Eさんは自分で選ぶことによって配当を出していない企業もあることや、配当利回りも企業によって異なることに気づきました。そして、配当利回りが4%と比較的高いと思う企業を中心に投資をしていきました。最初は100万円程度で始めましたが、少しずつ金額も増え1,000万円を投資し、年間で得られる配当金予想額は40万円程度となりました。
1,000万円分の株を追加購入した矢先、コロナ禍で市場が下落…
株式市場も堅調に推移し10月ごろには評価益も8%程度出ており、さらに配当金もあったら嬉しいと考え1,000万円分の配当株を追加購入しました。
ところが投資を始めて9ヵ月が経過した2020年2月。
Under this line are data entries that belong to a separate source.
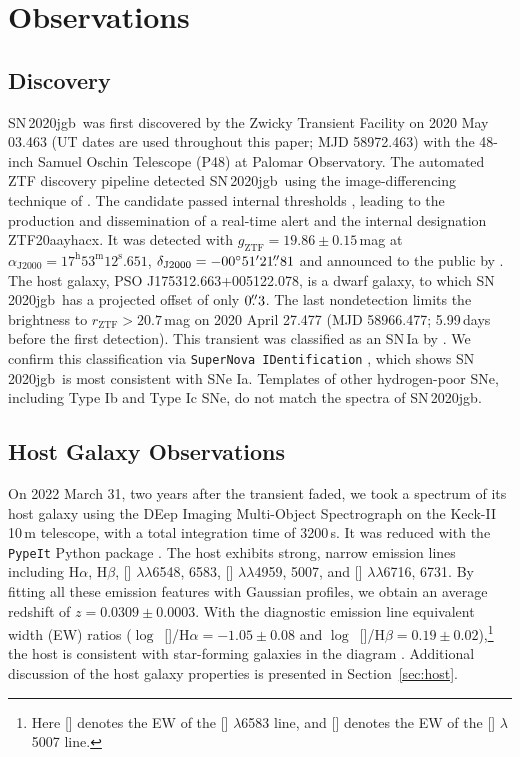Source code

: \documentclass[twocolumn]{aastex631}
\newcommand{\sn}{SN\,2020jgb}
\begin{document}
\section{Observations} \label{sec:obs}
\subsection{Discovery}

\sn\ was first discovered by the Zwicky Transient Facility \citep[ZTF;][]{Bellm_ZTF_2019a,Graham_ZTF_2019, Dekany_ZTF_2020} on 2020 May 03.463 (UT dates are used throughout this paper; MJD 58972.463) with the 48-inch Samuel Oschin Telescope (P48) at Palomar Observatory. The automated ZTF discovery pipeline \citep{Masci_ZTF_2019} detected \sn\ using the image-differencing technique of \citet{Zackay_imagesub_2016}. The candidate passed internal thresholds \citep[e.g.,][]{Mahabal_ZTFML_2019, Duev_ZTFML_2019}, leading to the production and dissemination of a real-time alert \citep{Patterson_ZTFalert_2019} and the internal designation ZTF20aayhacx. It was detected with $g_\mathrm{ZTF} = 19.86 \pm 0.15\,$mag at $\alpha_\mathrm{J2000}=17^\mathrm{h}53^\mathrm{m}12^\mathrm{s}.651$, $\delta_\mathrm{J2000}=-00^\circ51'21\mbox{$.\!\!^{\prime\prime}$}{81}$ and announced to the public by \citet{Fremling_report_2020}. The host galaxy, PSO J175312.663+005122.078, is a dwarf galaxy, to which \sn\ has a projected offset of only $0\mbox{$.\!\!^{\prime\prime}$}3$. The last nondetection limits the brightness to $r_\mathrm{ZTF} > 20.7$\,mag on 2020 April 27.477 (MJD 58966.477; 5.99\,days before the first detection). This transient was classified as an SN\,Ia by \citet{TNS_2020}. We confirm this classification via \texttt{SuperNova IDentification} \citep[\texttt{SNID};][]{Blondin_SNID_2007}, which shows \sn\ is most consistent with SNe Ia. Templates of other hydrogen-poor SNe, including Type Ib and Type Ic SNe, do not match the spectra of \sn.

\subsection{Host Galaxy Observations}
On 2022 March 31, two years after the transient faded, we took a spectrum of its host galaxy using the DEep Imaging Multi-Object Spectrograph \citep[DEIMOS;][]{DEIMOS_2003} on the Keck-II 10\,m telescope, with a total integration time of 3200\,s. It was reduced with the \texttt{PypeIt} Python package \citep{pypeit:joss_pub}. The host exhibits strong, narrow emission lines including H$\alpha$, H$\beta$, [] $\lambda\lambda$6548, 6583, [] $\lambda\lambda$4959, 5007, and [] $\lambda\lambda$6716, 6731. By fitting all these emission features with Gaussian profiles, we obtain an average redshift of $z=0.0309\pm0.0003$. With the diagnostic emission line equivalent width (EW) ratios ($\log$~[]/H$\alpha=-1.05\pm0.08$ and $\log$~[]/H$\beta=0.19\pm0.02$),\footnote{Here [] denotes the EW of the [] $\lambda$6583 line, and [] denotes the EW of the [] $\lambda$5007 line.} the host is consistent with star-forming galaxies in the \citet[][hereafter BPT]{BPT_1981} diagram \citep[see also][]{Veilleux_1987}. Additional discussion of the host galaxy properties is presented in Section~\ref{sec:host}.
\end{document}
コロナ禍で株式相場状況が悪化し、Eさんの保有株式も10%程度下落したことで含み損が100万円を超えました。
なんとか損した分を取り返そうと500万円の追加投資を決めますが、さらに5%下落。再度500万円を投資し、累計投資金額は退職金と同じ3,000万円となりました。それでも翌月3月にはさらに10%下落。この時点で含み損は500万円を超えてしまいました。
投資した株式の平均配当利回りは4.5%。Eさんは「配当金を受け取り続けても投資金額まで取り戻すのに5年かかってしまう」、「これ以上値下がりしたらどうしよう」と、精神的に参ってしまいました。もう耐えられないと感じたEさんは1,500万円分の株式を損切りすることに。
相場変動とともに一喜一憂
すると4月から株式相場は急回復し6月には下落前の水準に戻りました。「元の値段に戻るなら持ち続けていればよかった」、こう思っても時間を巻き戻すことはできません。さらに業績悪化への懸念から配当を減配する企業も出てきました。
Eさんは、投資を始めるのは簡単でも、日々変化する相場状況のなかで継続することは難しいこと、配当金も必ず得られるものではないことを実感しました。